Books: The Cheapest Vacation You Can Buy

{May 29, 2012}   {ARC Review} Shackled by Angela Carling

From Goodreads: After shy, quiet Lucy and her family move from their small hometown in Minnesota to Seattle, Washington, she is surprised when Ryan, the most popular boy at school asks her out. Soon, she is swept up in a whirlwind romance and her naïve and trusting nature allows her to fall head over heels in love with her too-good-to-be suitor. Suddenly, Lucy finds herself enraptured by the excitement of her new relationship, leaving her blinded to the warning signs of danger ahead. Can her fairy tale romance last, or will she find that her prince charming is more like a wolf in sheep’s clothing.


Carling writes a compelling novel that had me on pins and needles. Lucy is a very naive teenager, as many teenagers are, and her story is extremely compelling—one I think all females should read, especially as abuse in relationships comes in all forms and crosses all age barriers. This isn’t just a book for teens, but for all women.

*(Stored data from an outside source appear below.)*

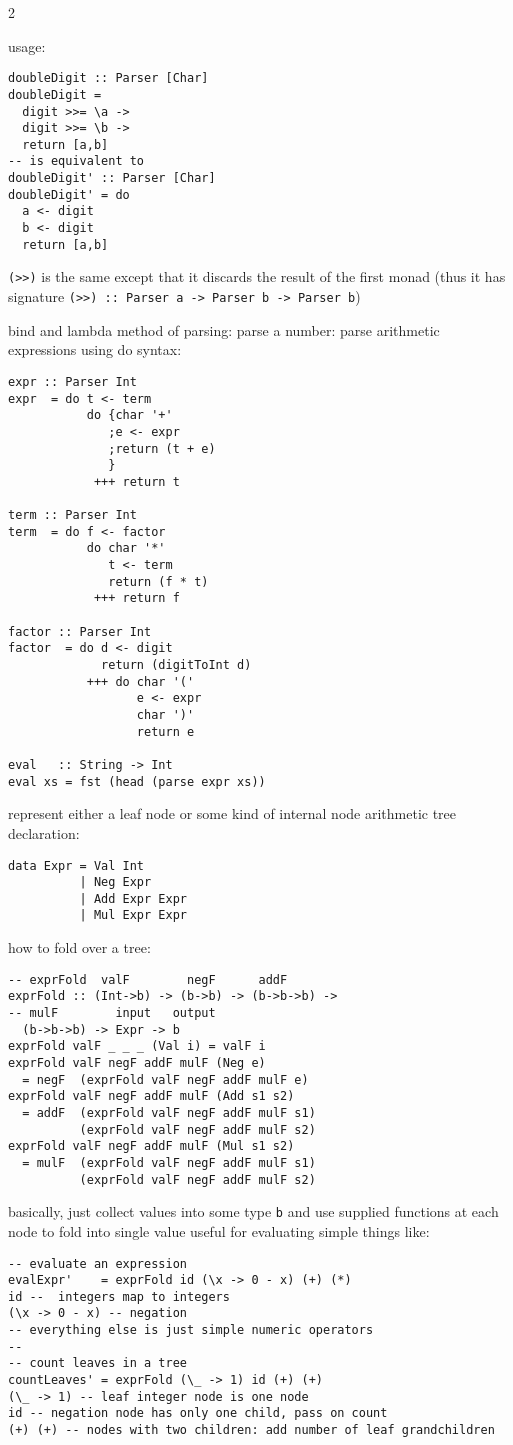 \documentclass{article}
\def \columncount {2}
\newcommand{\codesize}{8.5}
\newcommand{\haskell}[1]{{\fontsize{\codesize}{\codesize}\selectfont\texttt{#1}}}
\begin{document}
\begin{multicols*}{\columncount}
\begin{outline}[longenum]
  \2 usage:
\begin{verbatim}
doubleDigit :: Parser [Char]
doubleDigit =
  digit >>= \a ->
  digit >>= \b ->
  return [a,b]
-- is equivalent to
doubleDigit' :: Parser [Char]
doubleDigit' = do
  a <- digit
  b <- digit
  return [a,b]
\end{verbatim}
  \2 \haskell{(>>)} is the same except that it discards the result of the first monad (thus it has signature \haskell{(>>) :: Parser a -> Parser b -> Parser b})

  \1 bind and lambda method of parsing:
    \2 parse a number:
  \1 parse arithmetic expressions using do syntax:
\begin{verbatim}
expr :: Parser Int
expr  = do t <- term
           do {char '+'
              ;e <- expr
              ;return (t + e)
              }
            +++ return t

term :: Parser Int
term  = do f <- factor
           do char '*'
              t <- term
              return (f * t)
            +++ return f

factor :: Parser Int
factor  = do d <- digit
             return (digitToInt d)
           +++ do char '('
                  e <- expr
                  char ')'
                  return e

eval   :: String -> Int
eval xs = fst (head (parse expr xs))
\end{verbatim}

  \1 represent either a leaf node or some kind of internal node
  \1 arithmetic tree declaration:
\begin{verbatim}
data Expr = Val Int
          | Neg Expr 
          | Add Expr Expr 
          | Mul Expr Expr
\end{verbatim}
  \1 how to fold over a tree:
\begin{verbatim}
-- exprFold  valF        negF      addF     
exprFold :: (Int->b) -> (b->b) -> (b->b->b) ->
-- mulF        input   output
  (b->b->b) -> Expr -> b
exprFold valF _ _ _ (Val i) = valF i
exprFold valF negF addF mulF (Neg e) 
  = negF  (exprFold valF negF addF mulF e)
exprFold valF negF addF mulF (Add s1 s2) 
  = addF  (exprFold valF negF addF mulF s1)
          (exprFold valF negF addF mulF s2)
exprFold valF negF addF mulF (Mul s1 s2) 
  = mulF  (exprFold valF negF addF mulF s1) 
          (exprFold valF negF addF mulF s2)
\end{verbatim}
    \2 basically, just collect values into some type \haskell{b} and use supplied functions at each node to fold into single value
    \2 useful for evaluating simple things like:
\begin{verbatim}
-- evaluate an expression
evalExpr'    = exprFold id (\x -> 0 - x) (+) (*)
id --  integers map to integers
(\x -> 0 - x) -- negation
-- everything else is just simple numeric operators
-- 
-- count leaves in a tree
countLeaves' = exprFold (\_ -> 1) id (+) (+)
(\_ -> 1) -- leaf integer node is one node
id -- negation node has only one child, pass on count
(+) (+) -- nodes with two children: add number of leaf grandchildren
\end{verbatim}



\end{outline}
\end{multicols*}
\end{document}
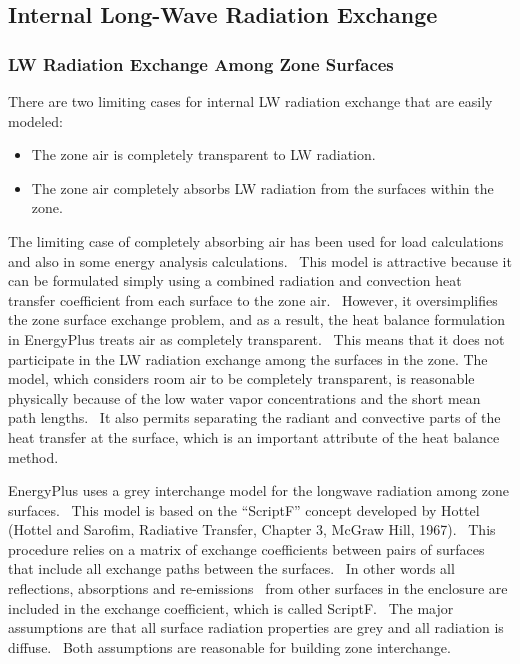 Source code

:\subsection{Internal Long-Wave Radiation Exchange}\label{internal-long-wave-radiation-exchange}

\subsubsection{LW Radiation Exchange Among Zone Surfaces}\label{lw-radiation-exchange-among-zone-surfaces}

There are two limiting cases for internal LW radiation exchange that are easily modeled:

\begin{itemize}
\item
The zone air is completely transparent to LW radiation.
\item
The zone air completely absorbs LW radiation from the surfaces within the zone.
\end{itemize}

The limiting case of completely absorbing air has been used for load calculations and also in some energy analysis calculations.~ This model is attractive because it can be formulated simply using a combined radiation and convection heat transfer coefficient from each surface to the zone air.~ However, it oversimplifies the zone surface exchange problem, and as a result, the heat balance formulation in EnergyPlus treats air as completely transparent.~ This means that it does not participate in the LW radiation exchange among the surfaces in the zone. The model, which considers room air to be completely transparent, is reasonable physically because of the low water vapor concentrations and the short mean path lengths.~ It also permits separating the radiant and convective parts of the heat transfer at the surface, which is an important attribute of the heat balance method.

EnergyPlus uses a grey interchange model for the longwave radiation among zone surfaces.~ This model is based on the ``ScriptF'' concept developed by Hottel (Hottel and Sarofim, Radiative Transfer, Chapter 3, McGraw Hill, 1967).~ This procedure relies on a matrix of exchange coefficients between pairs of surfaces that include all exchange paths between the surfaces.~ In other words all reflections, absorptions and re-emissions~ from other surfaces in the enclosure are included in the exchange coefficient, which is called ScriptF.~ The major assumptions are that all surface radiation properties are grey and all radiation is diffuse.~ Both assumptions are reasonable for building zone interchange.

I found myself, on many an occasion, vocally chiding the characters, especially Lucy, as the novel progressed. Unfortunately, Lucy tends to make poor decision after poor decision, so blinded by the “love” she and Ryan share that she gives into his every demand without much thought. Now, while some of the situations in the novel seem far-fetched, the more I think about them, the more likely I think they are to actually happen. While I am able to sit here and say that Lucy makes some extremely stupid decisions, I am removed from the context and, quite honestly, might have made some of the same choices had I been in her shoes, and I’m a grown woman.

I liked the back and forth narration within this novel, giving readers a glimpse into the mind of both Ryan and Lucy, which helps explains some of the crazy choices they make. Though I admit that I am not a fan of Ryan in the least, obtaining his viewpoint did put the novel in perspective and explained a lot to me in terms of his actions, especially as I began to understand his home life. There are no excuses for what he does throughout the novel, but I loved that Carling gives her readers an inside glimpse, explaining where the possessiveness comes from and, even though I highly dislike Ryan and his father, I enjoyed gaining an understanding of them.

Overall, I really liked this novel, especially as it focuses on psychological abuse and not sexual abuse, which I wouldn’t have been able to handle.  This is a very creepy story, and it’s one everyone needs to hear.  Five stars. 

 I received an ARC of this novel from the publisher in exchange for an honest review, prior to its release on June 1, 2012.